Christie noted that at some point Congress needs to put politics aside and deal with the responsibility of governance. The keynote speaker at last year’s Republican National Convention got his vote on the Sandy relief package, yet the incident showed a highly divided party.

And unlike Congress, Christie commands respect. His approval rating hit an all-time high of 74 percent—and 56 percent among Democrats, according to survey released Wednesday by Quinnipiac University.

* Get your supporters to vote – Obama won with an aggressive, data-driven turnout effort. The Republicans cannot succeed unless they build out a superior platform for bringing their voters to the polls. Thin margins gave Obama wins in Ohio, Florida, and Virginia.

“They really did a phenomenal job on technology and turnout, and they should get credit for that,” Republican vice presidential nominee and Wisconsin Rep.

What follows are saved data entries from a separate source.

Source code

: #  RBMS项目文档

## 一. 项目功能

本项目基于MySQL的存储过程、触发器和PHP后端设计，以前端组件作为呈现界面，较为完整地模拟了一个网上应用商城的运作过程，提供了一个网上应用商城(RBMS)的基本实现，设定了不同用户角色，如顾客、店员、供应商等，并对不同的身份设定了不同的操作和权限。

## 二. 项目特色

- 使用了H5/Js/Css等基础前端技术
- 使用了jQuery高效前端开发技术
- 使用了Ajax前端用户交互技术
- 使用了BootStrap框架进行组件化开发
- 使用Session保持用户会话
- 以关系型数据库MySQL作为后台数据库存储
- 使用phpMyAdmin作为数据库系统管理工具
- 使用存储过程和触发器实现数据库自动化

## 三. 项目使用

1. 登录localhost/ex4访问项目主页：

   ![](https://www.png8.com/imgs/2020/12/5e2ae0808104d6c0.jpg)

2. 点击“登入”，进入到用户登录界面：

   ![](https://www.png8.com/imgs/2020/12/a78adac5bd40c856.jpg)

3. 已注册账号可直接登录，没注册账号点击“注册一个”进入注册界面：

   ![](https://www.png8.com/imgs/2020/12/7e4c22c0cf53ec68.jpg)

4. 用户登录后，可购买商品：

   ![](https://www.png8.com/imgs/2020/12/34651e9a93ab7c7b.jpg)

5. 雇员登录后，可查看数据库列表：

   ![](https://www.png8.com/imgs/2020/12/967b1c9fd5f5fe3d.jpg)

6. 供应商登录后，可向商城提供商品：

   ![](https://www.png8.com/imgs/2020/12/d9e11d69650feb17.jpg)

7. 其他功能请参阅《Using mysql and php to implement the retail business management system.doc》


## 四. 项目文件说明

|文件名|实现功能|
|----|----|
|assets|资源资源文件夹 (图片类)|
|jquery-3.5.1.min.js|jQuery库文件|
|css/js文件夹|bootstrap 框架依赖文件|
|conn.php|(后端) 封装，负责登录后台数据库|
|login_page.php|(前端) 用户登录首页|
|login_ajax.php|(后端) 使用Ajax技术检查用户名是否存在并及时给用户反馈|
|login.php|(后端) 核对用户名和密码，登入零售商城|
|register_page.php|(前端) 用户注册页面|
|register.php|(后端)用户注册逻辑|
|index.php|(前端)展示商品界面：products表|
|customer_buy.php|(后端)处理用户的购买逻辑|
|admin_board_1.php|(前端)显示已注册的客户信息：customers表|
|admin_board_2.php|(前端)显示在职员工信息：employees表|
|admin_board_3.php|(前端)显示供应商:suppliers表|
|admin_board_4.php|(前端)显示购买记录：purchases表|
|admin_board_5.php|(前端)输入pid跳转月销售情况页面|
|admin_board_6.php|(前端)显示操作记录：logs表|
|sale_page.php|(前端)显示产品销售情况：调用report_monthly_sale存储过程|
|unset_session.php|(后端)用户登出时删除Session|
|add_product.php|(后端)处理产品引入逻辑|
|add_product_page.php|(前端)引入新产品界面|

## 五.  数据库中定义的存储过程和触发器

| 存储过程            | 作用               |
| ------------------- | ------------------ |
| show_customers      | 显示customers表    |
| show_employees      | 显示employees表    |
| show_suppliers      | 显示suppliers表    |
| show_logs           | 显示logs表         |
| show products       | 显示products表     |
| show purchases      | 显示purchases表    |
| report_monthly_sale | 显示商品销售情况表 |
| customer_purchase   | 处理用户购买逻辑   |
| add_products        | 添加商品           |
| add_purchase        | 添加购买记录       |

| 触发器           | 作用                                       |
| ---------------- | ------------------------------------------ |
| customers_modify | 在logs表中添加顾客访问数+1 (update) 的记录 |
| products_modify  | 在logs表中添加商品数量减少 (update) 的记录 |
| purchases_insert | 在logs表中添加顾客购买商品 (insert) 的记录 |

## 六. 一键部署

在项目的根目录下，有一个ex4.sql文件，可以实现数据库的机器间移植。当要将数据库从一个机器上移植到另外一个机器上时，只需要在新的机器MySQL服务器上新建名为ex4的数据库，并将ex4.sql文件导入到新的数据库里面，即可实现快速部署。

Paul Ryan told reporters at a Wednesday breakfast organized by The Wall Street Journal. “That was really, you know, unprecedented, how well they did on that.  We have to – we have to – we have to learn that too.  We have to fix that.”

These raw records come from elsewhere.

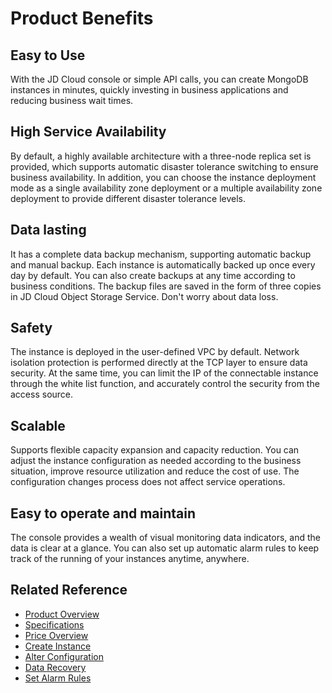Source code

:# Product Benefits

## Easy to Use

With the JD Cloud console or simple API calls, you can create MongoDB instances in minutes, quickly investing in business applications and reducing business wait times.

## High Service Availability

By default, a highly available architecture with a three-node replica set is provided, which supports automatic disaster tolerance switching to ensure business availability. In addition, you can choose the instance deployment mode as a single availability zone deployment or a multiple availability zone deployment to provide different disaster tolerance levels.

## Data lasting

It has a complete data backup mechanism, supporting automatic backup and manual backup. Each instance is automatically backed up once every day by default. You can also create backups at any time according to business conditions. The backup files are saved in the form of three copies in JD Cloud Object Storage Service. Don't worry about data loss.

## Safety

The instance is deployed in the user-defined VPC by default. Network isolation protection is performed directly at the TCP layer to ensure data security. At the same time, you can limit the IP of the connectable instance through the white list function, and accurately control the security from the access source.

## Scalable

Supports flexible capacity expansion and capacity reduction. You can adjust the instance configuration as needed according to the business situation, improve resource utilization and reduce the cost of use. The configuration changes process does not affect service operations.

## Easy to operate and maintain
The console provides a wealth of visual monitoring data indicators, and the data is clear at a glance. You can also set up automatic alarm rules to keep track of the running of your instances anytime, anywhere.

## Related Reference

- [Product Overview](../Introduction/Product-Overview.md)
- [Specifications](../Introduction/Specifications.md)
- [Price Overview](../Pricing/Price-Overview.md)
- [Create Instance](../Getting-Started/Create-Instance.md)
- [Alter Configuration](../Operation-Guide/Instance-Management/Modify-Instance-Spec.md)
- [Data Recovery](../Operation-Guide/Backup/Restore-Instance.md)
- [Set Alarm Rules](../Operation-Guide/Monitoring/Alarm-Rules.md)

*Work with Democrats – Republicans have a big incentive to cooperate with Democrats on immigration reform. At the Wednesday breakfast, Ryan said he saw that as the prime opportunity for cooperating with the other side of the aisle. Florida Sen. Marco Rubio—another potential contender for 2016—has also talked up a rewrite of immigration law.

Harsh conservative rhetoric on undocumented workers has caused Latino voters to abandon the Republicans. The pollster Zogby found in his post-election survey that just 22 percent of Hispanics identified themselves as conservatives, compared with 40 percent in previous surveys.

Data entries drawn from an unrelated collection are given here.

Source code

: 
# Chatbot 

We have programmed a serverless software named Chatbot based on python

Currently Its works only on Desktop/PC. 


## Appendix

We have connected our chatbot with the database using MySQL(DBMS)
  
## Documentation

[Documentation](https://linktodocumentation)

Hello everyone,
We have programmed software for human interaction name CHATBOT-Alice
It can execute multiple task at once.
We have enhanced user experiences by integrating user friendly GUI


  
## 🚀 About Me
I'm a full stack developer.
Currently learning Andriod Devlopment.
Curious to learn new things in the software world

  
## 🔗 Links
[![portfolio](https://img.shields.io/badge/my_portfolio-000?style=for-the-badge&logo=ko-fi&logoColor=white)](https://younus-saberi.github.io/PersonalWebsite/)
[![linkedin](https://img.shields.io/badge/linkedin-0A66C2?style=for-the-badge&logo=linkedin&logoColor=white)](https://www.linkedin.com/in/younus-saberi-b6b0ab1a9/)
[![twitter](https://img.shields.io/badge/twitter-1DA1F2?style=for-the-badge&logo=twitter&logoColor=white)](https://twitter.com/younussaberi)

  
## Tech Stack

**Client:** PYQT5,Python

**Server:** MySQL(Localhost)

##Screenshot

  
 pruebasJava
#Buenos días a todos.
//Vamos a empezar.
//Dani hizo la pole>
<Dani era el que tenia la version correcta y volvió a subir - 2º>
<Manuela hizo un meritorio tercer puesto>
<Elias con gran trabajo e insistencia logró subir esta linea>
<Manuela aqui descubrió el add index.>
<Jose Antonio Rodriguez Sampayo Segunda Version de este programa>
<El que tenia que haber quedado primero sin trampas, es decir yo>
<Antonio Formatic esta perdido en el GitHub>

“The conservative brand and the GOP brand have really been hurt in these communities,” Zogby said.  “Let’s include Latinos, and obviously African-Americans, but also young people and the creative class – that’s one problem for the Republicans.”

* Go beyond your base – Republicans cannot win by appealing only to the party faithful. There just aren’t enough registered voters who adhere to a strict conservative dogma. The GOP has been insulated from this because congressional districts have been drawn to ensure they don’t really need to appeal to moderates, said Larry Sabato, the University of Virginia political scientist.

“They need to remember the nation's a lot bigger, broader, and more diverse than the 234 House districts they hold,” Sabato said. “After all, they lost the total U.S. House vote to the Democrats by 1.4 million last November. Only gerrymandering and the inefficient concentration of Democratic votes in minority areas saved them.” Sabato added that the GOP currently tends to glorify the nation’s past, without considering what the majority wants for the future.

“The country simply isn't where they are on abortion, gay rights and marriage, immigration, and the like,” Sabato said. “Too often it looks like Republicans are trying to bring back the '50s--and on occasion I'm not sure whether it is the 1950s or the 1850s.”